■ **Task to carry out**
Exactly as written, output each of the lines below, with no images.

■ **Given data**
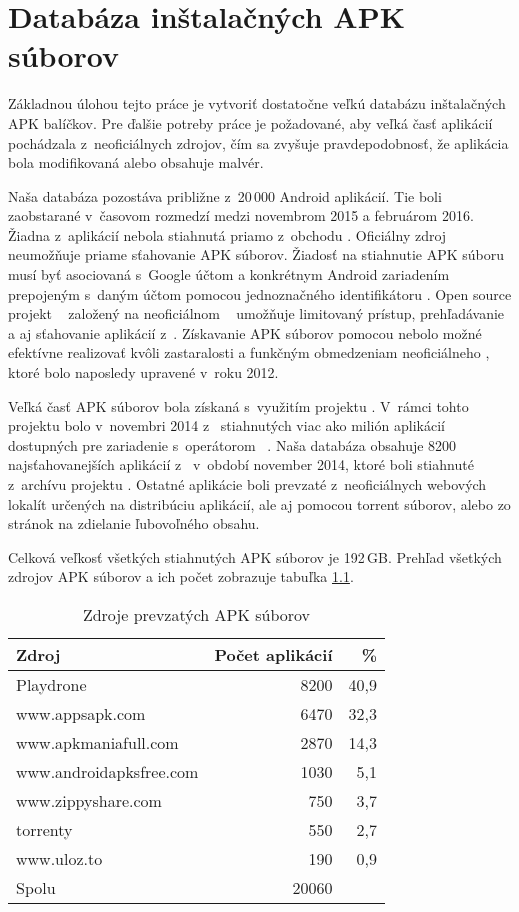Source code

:\chapter{Databáza inštalačných APK súborov}
Základnou úlohou tejto práce je vytvoriť dostatočne veľkú databázu inštalačných APK balíčkov. Pre ďalšie potreby práce je požadované, aby veľká časť aplikácií pochádzala z~neoficiálnych zdrojov, čím sa zvyšuje pravdepodobnosť, že aplikácia bola modifikovaná alebo obsahuje malvér.

Naša databáza pozostáva približne z~20\,000 Android aplikácií. Tie boli zaobstarané v~časovom rozmedzí medzi novembrom 2015 a februárom 2016. Žiadna z~aplikácií nebola stiahnutá priamo z~obchodu . Oficiálny zdroj  neumožňuje priame sťahovanie APK súborov. Žiadosť na stiahnutie APK súboru musí byť asociovaná s~Google účtom a konkrétnym Android zariadením prepojeným s~daným účtom pomocou jednoznačného identifikátoru . Open source projekt ~\cite{gpCrawler} založený na neoficiálnom ~\cite{gpApi} umožňuje limitovaný prístup, prehľadávanie a aj sťahovanie aplikácií z~. Získavanie APK súborov pomocou  nebolo možné efektívne realizovať kvôli zastaralosti a funkčným obmedzeniam neoficiálneho , ktoré bolo naposledy upravené v~roku 2012.

Veľká časť APK súborov bola získaná s~využitím projektu . V~rámci tohto projektu bolo v~novembri 2014 z~ stiahnutých viac ako milión aplikácií dostupných pre zariadenie  s~operátorom ~\cite{Viennot2014}. Naša databáza obsahuje 8200 najsťahovanejších aplikácií z~ v~období november 2014, ktoré boli stiahnuté z~archívu projektu . Ostatné aplikácie boli prevzaté z~neoficiálnych webových lokalít určených na distribúciu aplikácií, ale aj pomocou torrent súborov, alebo zo stránok na zdielanie ľubovoľného obsahu.

Celková veľkosť všetkých stiahnutých APK súborov je 192\,GB. Prehľad všetkých zdrojov APK súborov a ich počet zobrazuje tabuľka \ref{tab:stahovanie}. 

\begin{table}[htb]
\centering
  \begin{tabular}{|l r r|}
    \hline
    \textbf{Zdroj} & \textbf{Počet aplikácií} & \textbf{\%} \\\hline\hline
    Playdrone & 8200 & 40,9\\
    www.appsapk.com & 6470 & 32,3\\
    www.apkmaniafull.com & 2870 & 14,3\\
    www.androidapksfree.com & 1030 & 5,1\\
    www.zippyshare.com & 750 & 3,7\\
    torrenty & 550 & 2,7\\
    www.uloz.to & 190 & 0,9\\
    \midrule\hline
    Spolu & 20060 & \\
    \hline
  \end{tabular}
  \caption{Zdroje prevzatých APK súborov}
  \label{tab:stahovanie}
\end{table}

■ **Task response**
Source code

:\chapter{Databáza inštalačných APK súborov}
Základnou úlohou tejto práce je vytvoriť dostatočne veľkú databázu inštalačných APK balíčkov. Pre ďalšie potreby práce je požadované, aby veľká časť aplikácií pochádzala z~neoficiálnych zdrojov, čím sa zvyšuje pravdepodobnosť, že aplikácia bola modifikovaná alebo obsahuje malvér.

Naša databáza pozostáva približne z~20\,000 Android aplikácií. Tie boli zaobstarané v~časovom rozmedzí medzi novembrom 2015 a februárom 2016. Žiadna z~aplikácií nebola stiahnutá priamo z~obchodu . Oficiálny zdroj  neumožňuje priame sťahovanie APK súborov. Žiadosť na stiahnutie APK súboru musí byť asociovaná s~Google účtom a konkrétnym Android zariadením prepojeným s~daným účtom pomocou jednoznačného identifikátoru . Open source projekt ~\cite{gpCrawler} založený na neoficiálnom ~\cite{gpApi} umožňuje limitovaný prístup, prehľadávanie a aj sťahovanie aplikácií z~. Získavanie APK súborov pomocou  nebolo možné efektívne realizovať kvôli zastaralosti a funkčným obmedzeniam neoficiálneho , ktoré bolo naposledy upravené v~roku 2012.

Veľká časť APK súborov bola získaná s~využitím projektu . V~rámci tohto projektu bolo v~novembri 2014 z~ stiahnutých viac ako milión aplikácií dostupných pre zariadenie  s~operátorom ~\cite{Viennot2014}. Naša databáza obsahuje 8200 najsťahovanejších aplikácií z~ v~období november 2014, ktoré boli stiahnuté z~archívu projektu . Ostatné aplikácie boli prevzaté z~neoficiálnych webových lokalít určených na distribúciu aplikácií, ale aj pomocou torrent súborov, alebo zo stránok na zdielanie ľubovoľného obsahu.

Celková veľkosť všetkých stiahnutých APK súborov je 192\,GB. Prehľad všetkých zdrojov APK súborov a ich počet zobrazuje tabuľka \ref{tab:stahovanie}. 

\begin{table}[htb]
\centering
  \begin{tabular}{|l r r|}
    \hline
    \textbf{Zdroj} & \textbf{Počet aplikácií} & \textbf{\%} \\\hline\hline
    Playdrone & 8200 & 40,9\\
    www.appsapk.com & 6470 & 32,3\\
    www.apkmaniafull.com & 2870 & 14,3\\
    www.androidapksfree.com & 1030 & 5,1\\
    www.zippyshare.com & 750 & 3,7\\
    torrenty & 550 & 2,7\\
    www.uloz.to & 190 & 0,9\\
    \midrule\hline
    Spolu & 20060 & \\
    \hline
  \end{tabular}
  \caption{Zdroje prevzatých APK súborov}
  \label{tab:stahovanie}
\end{table}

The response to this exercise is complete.